And secondly, constructing a feature vector representation method and calculating a weight value of the response tag.
The dimension of the feature vector is a fixed value set in advance according to the tag type, and here, an example may be 6 dimensions, and the information represented by each dimension is a weight value represented by the tag type, < link, style, script, div, img, video >.
And determining the weight value corresponding to each label type according to a preset rule. Specifically, the weight value represents the importance degree of the corresponding tag type in the web page, each occurrence of the tag type is assigned a weight value, the final weight value is the accumulation of the weight values of the feature unit occurrences, the weight values of the feature unit occurrences in the web page are determined by a predetermined rule, and the method comprises the following steps:
the weight value of the tag type is decreased along with the depth difference of the tag type in the DOM tree from the first occurrence, because on the web page DOM tree, the probability that different tag types appear in the same layer is different, and if the absolute depth decrease method is adopted, the weight value of part of the tags is too low. In practical applications, the weight values of the feature cells may be determined in an equal-ratio decreasing manner, and only feature cells within a limited depth are considered,
for example, the weight value of the highest layer occurrence of each tag type is preset to 1.0, if the layer where the tag type is the highest layer where the tag type is the second occurrence is still 1, and if the relative deviation of the layer where the tag is the second occurrence from the highest layer is 2, the weight value is multiplied by the square of the attenuation factor (assuming that the attenuation factor is preset to 0.5).

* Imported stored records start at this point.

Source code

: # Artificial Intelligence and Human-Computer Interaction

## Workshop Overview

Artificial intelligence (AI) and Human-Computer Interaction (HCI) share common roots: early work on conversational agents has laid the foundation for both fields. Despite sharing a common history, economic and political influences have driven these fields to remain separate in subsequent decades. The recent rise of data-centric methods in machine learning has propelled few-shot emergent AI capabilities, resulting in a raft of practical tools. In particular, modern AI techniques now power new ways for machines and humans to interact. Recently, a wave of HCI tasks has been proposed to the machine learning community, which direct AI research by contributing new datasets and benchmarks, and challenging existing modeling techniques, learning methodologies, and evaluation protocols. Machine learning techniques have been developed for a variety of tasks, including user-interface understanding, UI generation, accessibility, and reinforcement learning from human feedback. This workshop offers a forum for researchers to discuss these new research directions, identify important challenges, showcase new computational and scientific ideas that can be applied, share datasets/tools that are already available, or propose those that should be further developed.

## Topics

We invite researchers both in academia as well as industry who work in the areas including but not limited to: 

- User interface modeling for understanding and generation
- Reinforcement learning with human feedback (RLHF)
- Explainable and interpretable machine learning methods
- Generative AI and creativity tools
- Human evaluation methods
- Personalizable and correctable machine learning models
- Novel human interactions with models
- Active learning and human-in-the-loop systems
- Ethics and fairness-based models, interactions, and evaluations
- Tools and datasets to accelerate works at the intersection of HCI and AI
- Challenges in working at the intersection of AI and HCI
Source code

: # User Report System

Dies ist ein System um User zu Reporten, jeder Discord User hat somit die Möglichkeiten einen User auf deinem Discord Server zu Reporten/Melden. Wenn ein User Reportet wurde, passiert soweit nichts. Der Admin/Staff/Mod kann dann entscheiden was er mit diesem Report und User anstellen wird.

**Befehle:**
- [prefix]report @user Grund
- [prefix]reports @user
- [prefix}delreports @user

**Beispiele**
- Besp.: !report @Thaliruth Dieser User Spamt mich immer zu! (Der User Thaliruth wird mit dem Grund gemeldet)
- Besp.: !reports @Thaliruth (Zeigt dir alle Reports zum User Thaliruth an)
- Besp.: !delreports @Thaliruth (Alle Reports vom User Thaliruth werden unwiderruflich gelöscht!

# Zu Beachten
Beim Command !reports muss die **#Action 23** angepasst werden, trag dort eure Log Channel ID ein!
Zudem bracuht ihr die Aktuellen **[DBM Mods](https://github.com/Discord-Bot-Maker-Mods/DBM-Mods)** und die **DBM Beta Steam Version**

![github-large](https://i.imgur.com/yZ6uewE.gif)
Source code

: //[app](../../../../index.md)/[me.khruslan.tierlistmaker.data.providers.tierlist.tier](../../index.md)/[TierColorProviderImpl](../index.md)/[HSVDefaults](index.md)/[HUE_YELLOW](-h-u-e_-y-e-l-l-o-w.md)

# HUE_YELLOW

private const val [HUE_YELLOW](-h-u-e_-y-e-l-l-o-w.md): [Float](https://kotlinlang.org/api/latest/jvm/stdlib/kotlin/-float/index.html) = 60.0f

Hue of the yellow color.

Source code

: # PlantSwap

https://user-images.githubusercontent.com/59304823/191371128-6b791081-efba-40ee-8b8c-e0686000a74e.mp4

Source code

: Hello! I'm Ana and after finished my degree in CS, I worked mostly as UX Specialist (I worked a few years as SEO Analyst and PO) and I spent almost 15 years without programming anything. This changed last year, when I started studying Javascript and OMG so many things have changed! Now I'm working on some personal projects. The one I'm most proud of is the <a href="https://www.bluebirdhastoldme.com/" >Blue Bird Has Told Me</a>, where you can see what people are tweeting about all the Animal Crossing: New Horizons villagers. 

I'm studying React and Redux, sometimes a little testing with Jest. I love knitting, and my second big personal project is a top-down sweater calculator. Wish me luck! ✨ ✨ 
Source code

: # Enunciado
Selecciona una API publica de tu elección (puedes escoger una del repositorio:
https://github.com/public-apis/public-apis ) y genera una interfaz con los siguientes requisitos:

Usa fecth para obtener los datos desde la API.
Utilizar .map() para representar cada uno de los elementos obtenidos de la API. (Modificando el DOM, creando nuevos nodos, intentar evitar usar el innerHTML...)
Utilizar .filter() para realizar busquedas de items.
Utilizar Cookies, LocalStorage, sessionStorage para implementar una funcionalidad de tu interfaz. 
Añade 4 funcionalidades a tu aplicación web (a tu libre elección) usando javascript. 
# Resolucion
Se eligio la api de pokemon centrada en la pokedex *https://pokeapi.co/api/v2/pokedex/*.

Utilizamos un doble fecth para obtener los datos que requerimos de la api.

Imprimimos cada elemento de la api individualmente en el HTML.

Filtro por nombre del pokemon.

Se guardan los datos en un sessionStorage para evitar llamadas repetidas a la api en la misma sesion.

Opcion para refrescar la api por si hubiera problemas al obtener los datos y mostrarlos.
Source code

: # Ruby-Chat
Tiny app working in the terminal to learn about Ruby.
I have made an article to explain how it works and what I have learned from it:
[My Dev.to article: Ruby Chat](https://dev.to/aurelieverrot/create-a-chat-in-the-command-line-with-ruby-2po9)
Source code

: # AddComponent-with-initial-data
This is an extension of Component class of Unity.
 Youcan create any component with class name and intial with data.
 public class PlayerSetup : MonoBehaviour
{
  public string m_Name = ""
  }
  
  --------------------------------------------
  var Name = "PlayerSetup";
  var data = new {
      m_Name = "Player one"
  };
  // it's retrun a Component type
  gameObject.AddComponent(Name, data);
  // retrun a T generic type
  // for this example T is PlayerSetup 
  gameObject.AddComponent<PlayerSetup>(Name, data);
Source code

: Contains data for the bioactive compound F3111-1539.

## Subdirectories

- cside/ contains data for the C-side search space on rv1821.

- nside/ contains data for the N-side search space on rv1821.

Finally, calculating the feature vector of the HTML file
After the weight value of the tag feature is determined, the real value of the tag type in the dimension of the feature vector is determined according to the weight value of the tag type in the DOM tree, and the feature vector corresponding to the web page DOM tree is determined accordingly.
For example, the link, style, script, video labels in the above example all appear at the same layer, and by simple superposition, partial eigenvectors <2,4,5, div, img,0> can be calculated. For div, the second layer appears 2 times, the superposition weight is 1×1×2=2, the third layer appears 1 time, the superposition weight is 1×0.5×1=0.5, and the final weight is 2+0.5=2.5. A similar img final weight is 1.5. Thus, the final eigenvector <2,4,5,2.5,1.5,0> can be derived
Step 202: calculating feature vectors according to the CFG (Control Flow Graph ) of JS; the specific implementation is based on an open source toolkit, for example, the JS file is analyzed through an ast-flow-graph, and a control flow graph of all functions can be directly generated.
After the control flow graph is acquired, the feature vector of the JS file is determined, and the method specifically comprises the following processing procedures: the control flow graph of each function is composed of basic blocks and edges connecting the basic blocks. The characterization is performed on each control block, and the used features include statistical features such as the number of character string constants, the number of numerical constants, the number of calls, and the like, and structural features such as the number of subsequent basic blocks, and the like.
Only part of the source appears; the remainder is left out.